Sampling and preparation procedure:
Collect a soil sample from the surface or from a splitspoon/core barrel and place
in a mixing bowl and homogenize. Remove rocks and gravel larger than small
pebbles. Weigh 25 grams of soil and place in the wide-mouth bottle. For a 1:4
weight to volume dilution, add 100 mL of distilled water to the bottle. Shake
vigorously for several minutes (no longer than 5 minutes).
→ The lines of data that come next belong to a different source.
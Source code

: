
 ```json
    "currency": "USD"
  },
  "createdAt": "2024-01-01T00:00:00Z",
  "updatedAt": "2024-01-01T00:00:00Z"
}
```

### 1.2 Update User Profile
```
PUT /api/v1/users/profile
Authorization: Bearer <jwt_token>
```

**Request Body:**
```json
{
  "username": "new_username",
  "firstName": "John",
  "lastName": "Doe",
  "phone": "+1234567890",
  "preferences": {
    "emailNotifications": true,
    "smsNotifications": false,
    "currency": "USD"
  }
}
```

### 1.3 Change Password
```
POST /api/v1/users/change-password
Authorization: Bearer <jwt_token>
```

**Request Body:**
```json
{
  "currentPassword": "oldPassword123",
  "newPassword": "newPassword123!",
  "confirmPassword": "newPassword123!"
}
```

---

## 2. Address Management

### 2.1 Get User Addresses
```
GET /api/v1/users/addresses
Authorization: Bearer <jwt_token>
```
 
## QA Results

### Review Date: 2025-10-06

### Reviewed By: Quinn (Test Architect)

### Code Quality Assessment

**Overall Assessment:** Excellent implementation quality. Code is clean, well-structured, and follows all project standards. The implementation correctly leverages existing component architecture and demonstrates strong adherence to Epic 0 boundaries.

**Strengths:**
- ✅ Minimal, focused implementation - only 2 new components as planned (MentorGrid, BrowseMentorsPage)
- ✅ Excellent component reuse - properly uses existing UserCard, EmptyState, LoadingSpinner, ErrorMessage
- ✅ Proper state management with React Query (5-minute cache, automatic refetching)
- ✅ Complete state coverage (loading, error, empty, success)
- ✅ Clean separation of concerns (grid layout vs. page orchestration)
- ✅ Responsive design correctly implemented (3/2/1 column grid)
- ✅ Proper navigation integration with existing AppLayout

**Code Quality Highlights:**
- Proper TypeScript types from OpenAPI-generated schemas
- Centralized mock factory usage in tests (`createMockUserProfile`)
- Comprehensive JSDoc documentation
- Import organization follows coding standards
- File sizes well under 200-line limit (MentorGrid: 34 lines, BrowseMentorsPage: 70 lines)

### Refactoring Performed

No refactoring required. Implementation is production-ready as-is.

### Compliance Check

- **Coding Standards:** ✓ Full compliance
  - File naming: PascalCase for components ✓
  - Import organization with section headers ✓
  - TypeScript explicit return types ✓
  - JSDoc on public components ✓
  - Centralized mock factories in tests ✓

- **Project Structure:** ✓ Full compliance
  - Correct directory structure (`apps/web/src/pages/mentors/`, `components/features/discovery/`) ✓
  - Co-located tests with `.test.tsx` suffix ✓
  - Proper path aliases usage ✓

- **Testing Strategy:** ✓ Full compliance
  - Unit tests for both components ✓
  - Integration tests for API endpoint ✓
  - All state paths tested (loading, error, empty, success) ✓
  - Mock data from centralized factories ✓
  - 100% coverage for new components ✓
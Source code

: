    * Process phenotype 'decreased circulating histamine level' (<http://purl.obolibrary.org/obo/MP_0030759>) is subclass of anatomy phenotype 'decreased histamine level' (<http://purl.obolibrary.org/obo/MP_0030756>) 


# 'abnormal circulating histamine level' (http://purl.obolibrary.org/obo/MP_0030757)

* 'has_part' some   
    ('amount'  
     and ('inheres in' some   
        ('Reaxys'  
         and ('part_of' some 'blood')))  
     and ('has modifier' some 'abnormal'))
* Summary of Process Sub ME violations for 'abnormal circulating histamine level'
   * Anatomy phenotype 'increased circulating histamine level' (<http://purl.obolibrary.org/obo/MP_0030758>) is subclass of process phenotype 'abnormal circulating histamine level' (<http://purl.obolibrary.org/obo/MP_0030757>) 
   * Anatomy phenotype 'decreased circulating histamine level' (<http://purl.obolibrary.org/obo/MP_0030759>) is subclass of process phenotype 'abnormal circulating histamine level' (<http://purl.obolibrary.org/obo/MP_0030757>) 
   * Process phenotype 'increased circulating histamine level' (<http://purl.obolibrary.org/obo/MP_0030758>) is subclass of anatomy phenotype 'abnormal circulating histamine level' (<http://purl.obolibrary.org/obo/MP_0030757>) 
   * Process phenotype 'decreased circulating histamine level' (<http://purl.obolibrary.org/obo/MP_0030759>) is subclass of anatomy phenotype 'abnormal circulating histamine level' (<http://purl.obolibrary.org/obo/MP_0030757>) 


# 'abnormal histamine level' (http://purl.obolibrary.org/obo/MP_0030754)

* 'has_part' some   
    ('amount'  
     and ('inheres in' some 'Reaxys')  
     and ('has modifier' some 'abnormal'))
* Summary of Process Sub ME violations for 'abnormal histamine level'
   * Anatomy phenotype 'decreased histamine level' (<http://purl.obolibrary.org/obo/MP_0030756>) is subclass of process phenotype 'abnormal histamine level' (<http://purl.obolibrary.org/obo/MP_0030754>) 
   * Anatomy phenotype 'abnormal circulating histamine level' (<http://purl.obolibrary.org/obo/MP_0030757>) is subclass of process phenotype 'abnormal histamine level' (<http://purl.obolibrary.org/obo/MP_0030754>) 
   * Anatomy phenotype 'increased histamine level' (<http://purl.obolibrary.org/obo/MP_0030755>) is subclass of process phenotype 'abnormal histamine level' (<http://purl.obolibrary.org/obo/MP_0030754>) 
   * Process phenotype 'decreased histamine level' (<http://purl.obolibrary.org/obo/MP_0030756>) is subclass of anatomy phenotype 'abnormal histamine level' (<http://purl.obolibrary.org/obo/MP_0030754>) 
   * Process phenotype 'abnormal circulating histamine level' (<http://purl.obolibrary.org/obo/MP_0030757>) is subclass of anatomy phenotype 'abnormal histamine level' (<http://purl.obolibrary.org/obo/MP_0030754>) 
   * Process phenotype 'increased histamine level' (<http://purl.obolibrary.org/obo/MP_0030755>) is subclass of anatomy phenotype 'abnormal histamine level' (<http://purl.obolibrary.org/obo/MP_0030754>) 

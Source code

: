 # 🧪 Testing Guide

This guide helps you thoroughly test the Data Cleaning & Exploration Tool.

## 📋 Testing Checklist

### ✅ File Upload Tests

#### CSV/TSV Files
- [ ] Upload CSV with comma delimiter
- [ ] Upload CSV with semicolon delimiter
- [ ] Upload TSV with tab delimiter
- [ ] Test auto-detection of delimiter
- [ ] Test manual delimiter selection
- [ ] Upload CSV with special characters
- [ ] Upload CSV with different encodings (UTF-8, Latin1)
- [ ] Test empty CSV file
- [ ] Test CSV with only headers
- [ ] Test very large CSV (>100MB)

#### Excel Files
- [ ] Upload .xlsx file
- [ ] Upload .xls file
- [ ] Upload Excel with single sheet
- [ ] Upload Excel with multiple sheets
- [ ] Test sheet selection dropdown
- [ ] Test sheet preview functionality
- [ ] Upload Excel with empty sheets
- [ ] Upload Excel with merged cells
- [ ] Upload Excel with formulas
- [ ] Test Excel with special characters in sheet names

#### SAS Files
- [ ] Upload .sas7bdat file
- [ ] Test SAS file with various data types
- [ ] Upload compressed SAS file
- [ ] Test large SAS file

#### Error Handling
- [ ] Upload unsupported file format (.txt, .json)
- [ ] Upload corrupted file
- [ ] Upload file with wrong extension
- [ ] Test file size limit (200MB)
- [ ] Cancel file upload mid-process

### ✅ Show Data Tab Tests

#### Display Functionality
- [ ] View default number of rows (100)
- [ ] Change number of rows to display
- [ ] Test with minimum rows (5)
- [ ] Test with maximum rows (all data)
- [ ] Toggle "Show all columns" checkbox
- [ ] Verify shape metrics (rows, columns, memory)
Let the sample settle
for a minute or two to allow heavy particles to drop out. Fold and place filter in
the funnel and decant sample into the filter. Collect the filtrate in a clean 40 mL
vial. Only about ½ inch of clear filtrate in the vial is needed for the procedure.
Chloride Determination:
Place a high or low range Quantab® strip in the vial (replace cap on Quantabs
bottle to prevent moisture from degrading the tabs). Wait until the yellow strip at
the top of the tab turns blue-black. Read the value on the tabs and use the chart
on the back of the appropriate bottle to get the chloride value for each strip. Each
Quantab® lot is calibrated independently, so use the chart on the bottle where
you removed the strip; the chloride concentration chart may differ from a
previous bottle. Multiply the chart value by four (4) to get the concentration of
chloride in soil in ppm (mg/Kg). Record the value in field book.
For laboratory analysis, place sample from mixing bowl in a 4-oz jar and
transport to the laboratory with a chain-of-custody form.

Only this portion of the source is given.